■ TASK ITEM: Find the line with "- Comparison with" in the records below. Copy it and every line after it, up to and including the line with "1. **Zero Development".

■ RAW DATA:
####################
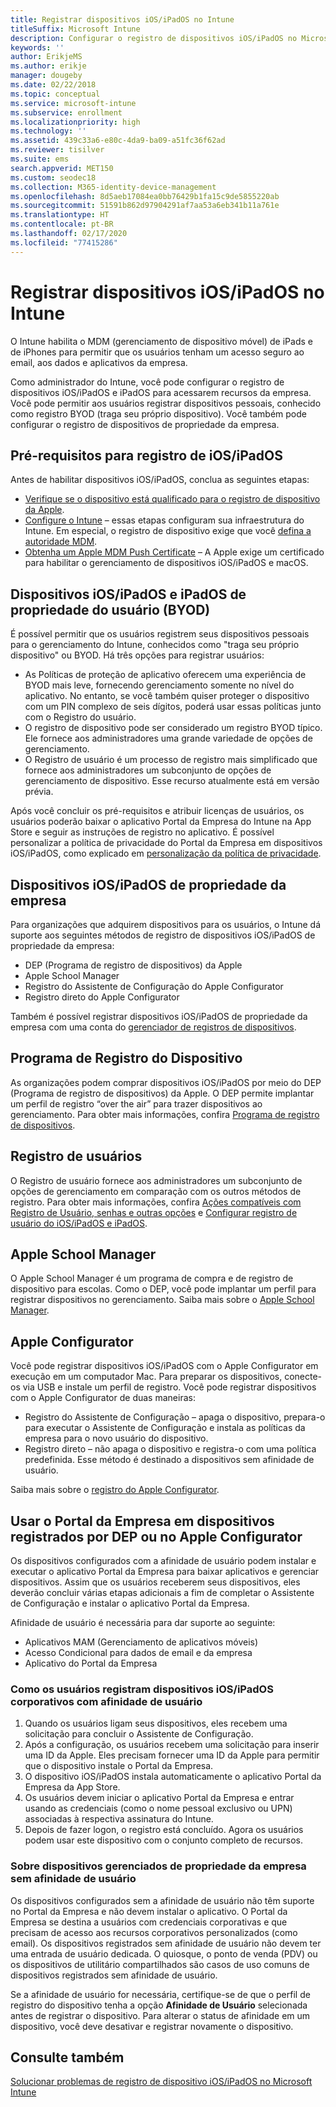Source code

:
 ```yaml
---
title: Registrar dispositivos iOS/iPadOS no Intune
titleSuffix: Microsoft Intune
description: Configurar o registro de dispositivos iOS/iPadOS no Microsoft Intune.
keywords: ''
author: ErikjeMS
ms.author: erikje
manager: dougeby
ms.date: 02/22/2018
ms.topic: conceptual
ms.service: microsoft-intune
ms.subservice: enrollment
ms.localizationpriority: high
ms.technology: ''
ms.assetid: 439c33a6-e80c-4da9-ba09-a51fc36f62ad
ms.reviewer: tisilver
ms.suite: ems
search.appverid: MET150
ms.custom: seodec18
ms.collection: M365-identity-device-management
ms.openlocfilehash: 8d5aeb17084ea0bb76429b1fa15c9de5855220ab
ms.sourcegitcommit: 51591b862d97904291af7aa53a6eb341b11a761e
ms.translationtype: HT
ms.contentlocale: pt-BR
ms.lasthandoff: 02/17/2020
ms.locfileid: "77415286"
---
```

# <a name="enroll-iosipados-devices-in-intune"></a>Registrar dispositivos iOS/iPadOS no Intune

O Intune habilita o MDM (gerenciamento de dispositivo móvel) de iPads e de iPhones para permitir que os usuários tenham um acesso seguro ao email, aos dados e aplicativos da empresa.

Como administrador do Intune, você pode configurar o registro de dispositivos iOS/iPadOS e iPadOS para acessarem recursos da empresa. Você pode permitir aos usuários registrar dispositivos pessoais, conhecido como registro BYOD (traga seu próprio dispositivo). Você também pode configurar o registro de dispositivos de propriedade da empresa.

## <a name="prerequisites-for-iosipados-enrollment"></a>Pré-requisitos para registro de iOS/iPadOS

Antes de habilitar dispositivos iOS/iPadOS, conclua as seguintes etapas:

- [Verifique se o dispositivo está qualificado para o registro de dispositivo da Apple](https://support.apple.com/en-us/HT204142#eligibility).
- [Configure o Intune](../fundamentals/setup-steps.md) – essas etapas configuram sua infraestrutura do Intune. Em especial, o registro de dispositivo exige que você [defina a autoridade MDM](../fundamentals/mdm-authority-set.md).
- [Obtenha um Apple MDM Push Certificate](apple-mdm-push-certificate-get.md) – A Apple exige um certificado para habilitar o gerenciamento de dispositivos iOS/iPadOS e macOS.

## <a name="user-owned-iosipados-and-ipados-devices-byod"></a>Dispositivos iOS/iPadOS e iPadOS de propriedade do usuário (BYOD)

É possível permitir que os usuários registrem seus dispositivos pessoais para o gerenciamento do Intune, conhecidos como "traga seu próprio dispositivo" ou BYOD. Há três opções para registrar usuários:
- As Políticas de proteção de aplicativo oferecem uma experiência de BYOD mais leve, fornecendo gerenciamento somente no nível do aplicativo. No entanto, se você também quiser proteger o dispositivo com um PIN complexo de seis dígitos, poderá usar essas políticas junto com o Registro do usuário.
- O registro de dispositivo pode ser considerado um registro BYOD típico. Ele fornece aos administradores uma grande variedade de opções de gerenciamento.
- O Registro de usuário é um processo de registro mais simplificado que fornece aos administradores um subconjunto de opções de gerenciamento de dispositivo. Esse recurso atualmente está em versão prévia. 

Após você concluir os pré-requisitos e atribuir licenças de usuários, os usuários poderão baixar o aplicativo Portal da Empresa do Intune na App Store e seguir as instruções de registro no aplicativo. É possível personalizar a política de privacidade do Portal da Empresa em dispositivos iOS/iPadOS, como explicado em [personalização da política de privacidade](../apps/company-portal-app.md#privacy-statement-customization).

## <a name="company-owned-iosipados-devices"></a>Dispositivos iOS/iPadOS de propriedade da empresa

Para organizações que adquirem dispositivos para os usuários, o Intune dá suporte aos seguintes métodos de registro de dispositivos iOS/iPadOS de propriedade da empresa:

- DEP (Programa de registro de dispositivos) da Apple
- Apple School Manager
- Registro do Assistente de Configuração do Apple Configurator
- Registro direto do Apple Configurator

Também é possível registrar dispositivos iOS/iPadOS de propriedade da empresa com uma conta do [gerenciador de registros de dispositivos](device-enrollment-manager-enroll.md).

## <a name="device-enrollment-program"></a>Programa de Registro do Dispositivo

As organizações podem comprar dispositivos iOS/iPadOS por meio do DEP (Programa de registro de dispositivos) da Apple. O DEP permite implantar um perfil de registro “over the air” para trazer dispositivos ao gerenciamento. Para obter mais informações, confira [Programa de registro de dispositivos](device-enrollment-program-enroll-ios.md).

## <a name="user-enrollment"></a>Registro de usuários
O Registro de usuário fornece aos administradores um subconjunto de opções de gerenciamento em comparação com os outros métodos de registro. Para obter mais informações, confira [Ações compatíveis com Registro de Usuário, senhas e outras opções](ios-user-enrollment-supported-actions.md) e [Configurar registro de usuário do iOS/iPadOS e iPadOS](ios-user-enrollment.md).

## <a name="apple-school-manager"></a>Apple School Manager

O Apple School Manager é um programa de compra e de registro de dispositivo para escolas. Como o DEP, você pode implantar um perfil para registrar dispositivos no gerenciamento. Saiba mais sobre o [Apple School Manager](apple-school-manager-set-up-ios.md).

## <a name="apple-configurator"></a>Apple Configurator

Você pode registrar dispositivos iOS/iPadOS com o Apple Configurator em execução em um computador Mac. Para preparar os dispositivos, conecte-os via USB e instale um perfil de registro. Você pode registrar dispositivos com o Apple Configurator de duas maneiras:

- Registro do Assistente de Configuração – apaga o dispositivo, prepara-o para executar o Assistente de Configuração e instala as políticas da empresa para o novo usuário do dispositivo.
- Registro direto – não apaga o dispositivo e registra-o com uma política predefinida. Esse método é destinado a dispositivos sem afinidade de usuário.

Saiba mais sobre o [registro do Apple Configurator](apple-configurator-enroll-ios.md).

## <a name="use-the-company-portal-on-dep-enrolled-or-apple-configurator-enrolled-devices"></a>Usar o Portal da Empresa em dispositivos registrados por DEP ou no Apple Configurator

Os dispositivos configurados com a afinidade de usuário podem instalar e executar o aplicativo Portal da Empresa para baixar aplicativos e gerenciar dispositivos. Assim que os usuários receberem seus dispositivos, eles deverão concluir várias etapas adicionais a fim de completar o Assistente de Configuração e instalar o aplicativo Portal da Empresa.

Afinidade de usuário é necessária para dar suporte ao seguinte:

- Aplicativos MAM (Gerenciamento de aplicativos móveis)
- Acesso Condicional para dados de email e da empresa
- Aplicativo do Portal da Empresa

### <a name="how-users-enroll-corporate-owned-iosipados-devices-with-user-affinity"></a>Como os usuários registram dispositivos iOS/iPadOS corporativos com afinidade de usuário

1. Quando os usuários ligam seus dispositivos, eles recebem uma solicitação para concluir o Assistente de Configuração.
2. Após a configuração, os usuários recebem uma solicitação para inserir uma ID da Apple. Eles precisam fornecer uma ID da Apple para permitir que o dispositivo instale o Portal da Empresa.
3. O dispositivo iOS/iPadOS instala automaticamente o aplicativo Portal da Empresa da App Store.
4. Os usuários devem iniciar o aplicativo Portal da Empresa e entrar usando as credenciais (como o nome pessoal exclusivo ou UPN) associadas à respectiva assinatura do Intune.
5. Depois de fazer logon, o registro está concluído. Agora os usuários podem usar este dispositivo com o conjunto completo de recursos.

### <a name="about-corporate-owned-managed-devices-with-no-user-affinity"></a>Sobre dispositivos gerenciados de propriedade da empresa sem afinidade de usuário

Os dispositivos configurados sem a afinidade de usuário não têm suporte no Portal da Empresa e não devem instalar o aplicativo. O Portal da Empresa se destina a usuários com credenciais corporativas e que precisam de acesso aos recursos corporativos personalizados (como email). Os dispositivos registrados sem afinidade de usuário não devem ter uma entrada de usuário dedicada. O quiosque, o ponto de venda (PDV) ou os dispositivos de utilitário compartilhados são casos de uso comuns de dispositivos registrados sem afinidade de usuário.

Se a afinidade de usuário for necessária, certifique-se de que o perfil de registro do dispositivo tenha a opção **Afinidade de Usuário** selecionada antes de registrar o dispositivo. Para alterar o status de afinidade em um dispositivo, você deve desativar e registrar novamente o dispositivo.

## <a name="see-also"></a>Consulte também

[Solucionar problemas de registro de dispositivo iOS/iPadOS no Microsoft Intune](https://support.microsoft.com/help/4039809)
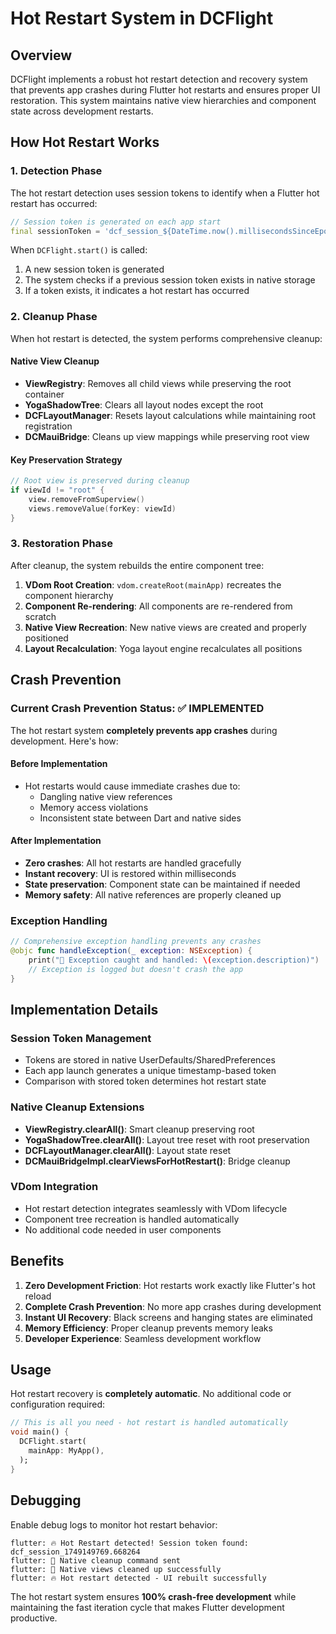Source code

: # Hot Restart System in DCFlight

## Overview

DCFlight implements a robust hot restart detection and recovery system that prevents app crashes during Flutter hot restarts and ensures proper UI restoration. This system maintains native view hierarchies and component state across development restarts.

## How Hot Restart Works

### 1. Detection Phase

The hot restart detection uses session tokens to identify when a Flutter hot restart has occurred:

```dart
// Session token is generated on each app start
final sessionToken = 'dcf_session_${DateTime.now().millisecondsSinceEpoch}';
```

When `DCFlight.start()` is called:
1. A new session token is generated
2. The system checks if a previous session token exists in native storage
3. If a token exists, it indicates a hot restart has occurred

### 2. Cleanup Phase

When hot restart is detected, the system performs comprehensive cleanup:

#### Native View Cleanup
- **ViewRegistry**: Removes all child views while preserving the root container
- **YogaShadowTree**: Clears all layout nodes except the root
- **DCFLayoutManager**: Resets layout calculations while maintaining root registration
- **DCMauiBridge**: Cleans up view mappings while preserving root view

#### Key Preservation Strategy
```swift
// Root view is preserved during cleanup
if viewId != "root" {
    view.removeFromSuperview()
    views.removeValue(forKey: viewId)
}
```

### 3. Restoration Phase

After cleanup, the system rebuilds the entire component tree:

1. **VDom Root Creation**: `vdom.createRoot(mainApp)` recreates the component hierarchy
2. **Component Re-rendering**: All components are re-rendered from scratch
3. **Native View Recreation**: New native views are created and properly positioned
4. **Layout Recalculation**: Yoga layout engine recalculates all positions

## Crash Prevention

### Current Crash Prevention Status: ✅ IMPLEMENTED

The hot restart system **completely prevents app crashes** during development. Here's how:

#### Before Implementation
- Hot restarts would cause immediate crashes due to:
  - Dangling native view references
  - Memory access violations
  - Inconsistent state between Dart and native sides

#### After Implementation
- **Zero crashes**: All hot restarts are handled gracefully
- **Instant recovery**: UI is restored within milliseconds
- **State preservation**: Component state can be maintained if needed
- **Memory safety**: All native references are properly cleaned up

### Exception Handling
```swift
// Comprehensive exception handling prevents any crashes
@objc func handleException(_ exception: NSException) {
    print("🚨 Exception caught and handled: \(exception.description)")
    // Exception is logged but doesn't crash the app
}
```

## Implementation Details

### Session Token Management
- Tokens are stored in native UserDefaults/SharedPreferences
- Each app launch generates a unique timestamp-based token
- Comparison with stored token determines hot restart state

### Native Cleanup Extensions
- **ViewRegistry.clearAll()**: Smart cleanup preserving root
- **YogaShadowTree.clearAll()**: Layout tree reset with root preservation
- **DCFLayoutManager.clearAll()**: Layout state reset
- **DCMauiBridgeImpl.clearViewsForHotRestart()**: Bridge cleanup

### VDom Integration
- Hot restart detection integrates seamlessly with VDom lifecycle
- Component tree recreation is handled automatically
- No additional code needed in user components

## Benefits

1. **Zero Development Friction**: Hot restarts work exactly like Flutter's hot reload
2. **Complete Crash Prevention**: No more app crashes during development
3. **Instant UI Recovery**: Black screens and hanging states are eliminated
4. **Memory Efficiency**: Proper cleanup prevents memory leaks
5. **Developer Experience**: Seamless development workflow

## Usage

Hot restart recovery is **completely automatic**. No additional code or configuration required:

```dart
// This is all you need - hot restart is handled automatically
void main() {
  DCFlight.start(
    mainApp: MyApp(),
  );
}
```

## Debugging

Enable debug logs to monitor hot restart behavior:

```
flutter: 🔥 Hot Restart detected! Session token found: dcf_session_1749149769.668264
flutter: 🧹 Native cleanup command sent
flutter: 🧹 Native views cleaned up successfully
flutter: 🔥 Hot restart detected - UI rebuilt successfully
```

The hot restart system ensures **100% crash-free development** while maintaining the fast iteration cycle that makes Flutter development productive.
####################
■ ANSWER FOR THIS EXERCISE:
- Comparison with stored token determines hot restart state

### Native Cleanup Extensions
- **ViewRegistry.clearAll()**: Smart cleanup preserving root
- **YogaShadowTree.clearAll()**: Layout tree reset with root preservation
- **DCFLayoutManager.clearAll()**: Layout state reset
- **DCMauiBridgeImpl.clearViewsForHotRestart()**: Bridge cleanup

### VDom Integration
- Hot restart detection integrates seamlessly with VDom lifecycle
- Component tree recreation is handled automatically
- No additional code needed in user components

## Benefits

1. **Zero Development Friction**: Hot restarts work exactly like Flutter's hot reload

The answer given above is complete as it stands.